Rails is a web-application framework that includes everything needed to create database-backed web applications according to the Model-View-Controller (MVC) pattern.

Understanding the MVC pattern is key to understanding Rails. MVC divides your application into three layers: Model, View, and Controller, each with a specific responsibility.

Model layer

The Model layer represents the domain model (such as Account, Product, Person, Post, etc.) and encapsulates the business logic specific to your application. In Rails, database-backed model classes are derived from ActiveRecord::Base. Active Record allows you to present the data from database rows as objects and embellish these data objects with business logic methods. Although most Rails models are backed by a database, models can also be ordinary Ruby classes, or Ruby classes that implement a set of interfaces as provided by the Active Model module.

Controller layer

The Controller layer is responsible for handling incoming HTTP requests and providing a suitable response. Usually, this means returning HTML, but Rails controllers can also generate XML, JSON, PDFs, mobile-specific views, and more. Controllers load and manipulate models, and render view templates in order to generate the appropriate HTTP response. In Rails, incoming requests are routed by Action Dispatch to an appropriate controller, and controller classes are derived from ActionController::Base. Action Dispatch and Action Controller are bundled together in Action Pack.

View layer

The View layer is composed of "templates" that are responsible for providing appropriate representations of your application's resources. Templates can come in a variety of formats, but most view templates are HTML with embedded Ruby code (ERB files). Views are typically rendered to generate a controller response or to generate the body of an email. In Rails, View generation is handled by Action View.

Frameworks and libraries

Active Record, Active Model, Action Pack, and Action View can each be used independently outside Rails. In addition to that, Rails also comes with Action Mailer, a library to generate and send emails; Action Mailbox, a library to receive emails within a Rails application; Active Job, a framework for declaring jobs and making them run on a variety of queuing backends; Action Cable, a framework to integrate WebSockets with a Rails application; Active Storage, a library to attach cloud and local files to Rails applications; Action Text, a library to handle rich text content; and Active Support, a collection of utility classes and standard library extensions that are useful for Rails, and may also be used independently outside Rails.

Getting Started

  1. Install Rails at the command prompt if you haven't yet:

     $ gem install rails
    
  2. At the command prompt, create a new Rails application:

     $ rails new myapp
    

    where "myapp" is the application name.
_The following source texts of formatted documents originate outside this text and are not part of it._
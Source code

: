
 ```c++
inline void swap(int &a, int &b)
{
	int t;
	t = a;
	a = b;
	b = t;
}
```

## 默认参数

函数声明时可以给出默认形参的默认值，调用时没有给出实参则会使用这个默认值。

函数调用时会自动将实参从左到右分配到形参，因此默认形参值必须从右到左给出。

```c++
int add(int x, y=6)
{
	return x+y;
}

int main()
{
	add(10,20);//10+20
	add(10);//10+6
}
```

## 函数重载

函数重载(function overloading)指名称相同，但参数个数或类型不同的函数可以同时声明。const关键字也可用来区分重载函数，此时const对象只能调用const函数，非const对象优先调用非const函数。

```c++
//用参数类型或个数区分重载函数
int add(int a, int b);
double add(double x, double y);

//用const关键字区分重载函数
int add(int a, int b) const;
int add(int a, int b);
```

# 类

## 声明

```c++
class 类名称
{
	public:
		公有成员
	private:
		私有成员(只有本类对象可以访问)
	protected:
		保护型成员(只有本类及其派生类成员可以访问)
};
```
  3. Change directory to myapp and start the web server:

     $ cd myapp
     $ bin/rails server
    

    Run with --help or -h for options.

  4. Go to http://localhost:3000 and you'll see: "Yay! Youre on Rails!"

  5. Follow the guidelines to start developing your application. You may find the following resources handy:

Contributing

Code Triage Badge

We encourage you to contribute to Ruby on Rails! Please check out the Contributing to Ruby on Rails guide for guidelines about how to proceed. Join us!

Trying to report a possible security vulnerability in Rails? Please check out our security policy for guidelines about how to proceed.

Everyone interacting in Rails and its sub-projects' codebases, issue trackers, chat rooms, and mailing lists is expected to follow the Rails code of conduct.

Code Status

Build Status

License

Ruby on Rails is released under the MIT License.